▸ Exercise directions
For the records that follow, please set down exactly the lines between the one holding "- This is a" and the one holding "- User will", inclusive, and only those.

───

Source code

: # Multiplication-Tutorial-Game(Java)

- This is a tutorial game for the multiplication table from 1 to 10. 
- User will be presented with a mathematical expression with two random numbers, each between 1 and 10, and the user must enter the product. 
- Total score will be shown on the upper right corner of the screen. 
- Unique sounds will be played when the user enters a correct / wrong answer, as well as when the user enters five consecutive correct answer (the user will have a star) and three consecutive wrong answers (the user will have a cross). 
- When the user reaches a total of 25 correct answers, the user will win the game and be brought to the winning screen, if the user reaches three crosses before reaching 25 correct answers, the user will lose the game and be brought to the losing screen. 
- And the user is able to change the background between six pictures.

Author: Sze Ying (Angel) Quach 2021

───

▸ Answer space
- This is a tutorial game for the multiplication table from 1 to 10. 
- User will be presented with a mathematical expression with two random numbers, each between 1 and 10, and the user must enter the product. 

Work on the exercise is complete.